> Dataset entries:
........

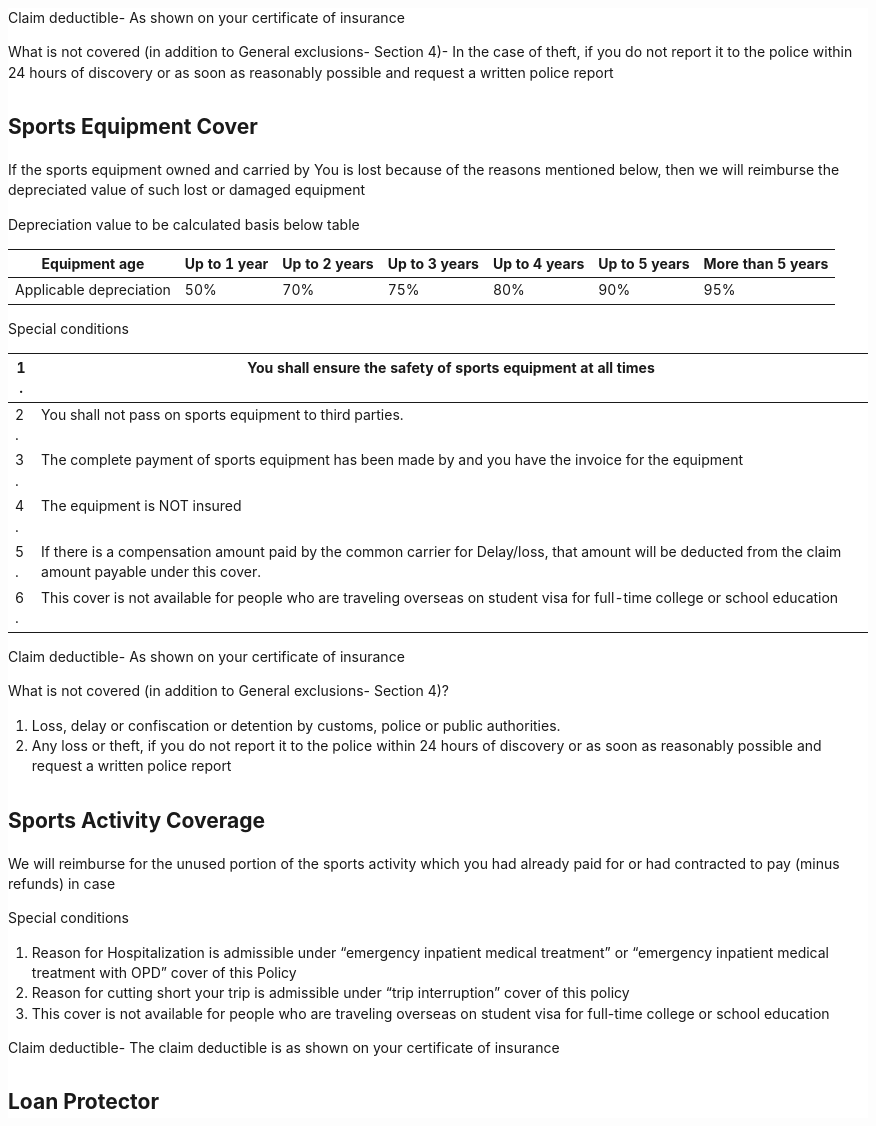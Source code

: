 Claim deductible- As shown on your certificate of insurance

What is not covered (in addition to General exclusions- Section 4)- In the case of theft, if you do not report it to the police within 24 hours of discovery or as soon as reasonably possible and request a written police report

## Sports Equipment Cover

If the sports equipment owned and carried by You is lost because of the reasons mentioned below, then we will reimburse the depreciated value of such lost or damaged equipment

Depreciation value to be calculated basis below table

|Equipment age|Up to 1 year|Up to 2 years|Up to 3 years|Up to 4 years|Up to 5 years|More than 5 years|
|---|---|---|---|---|---|---|
|Applicable depreciation|50%|70%|75%|80%|90%|95%|

Special conditions

|1.|You shall ensure the safety of sports equipment at all times|
|---|---|
|2.|You shall not pass on sports equipment to third parties.|
|3.|The complete payment of sports equipment has been made by and you have the invoice for the equipment|
|4.|The equipment is NOT insured|
|5.|If there is a compensation amount paid by the common carrier for Delay/loss, that amount will be deducted from the claim amount payable under this cover.|
|6.|This cover is not available for people who are traveling overseas on student visa for full-time college or school education|

Claim deductible- As shown on your certificate of insurance

What is not covered (in addition to General exclusions- Section 4)?

1. Loss, delay or confiscation or detention by customs, police or public authorities.
2. Any loss or theft, if you do not report it to the police within 24 hours of discovery or as soon as reasonably possible and request a written police report

## Sports Activity Coverage

We will reimburse for the unused portion of the sports activity which you had already paid for or had contracted to pay (minus refunds) in case

Special conditions

1. Reason for Hospitalization is admissible under “emergency inpatient medical treatment” or “emergency inpatient medical treatment with OPD” cover of this Policy
2. Reason for cutting short your trip is admissible under “trip interruption” cover of this policy
3. This cover is not available for people who are traveling overseas on student visa for full-time college or school education

Claim deductible- The claim deductible is as shown on your certificate of insurance

## Loan Protector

........

> Requirement: Wherever the word "deductible" appears in the data, return the whole line.

> Task solution:
: Claim deductible- As shown on your certificate of insurance
Claim deductible- As shown on your certificate of insurance
Claim deductible- The claim deductible is as shown on your certificate of insurance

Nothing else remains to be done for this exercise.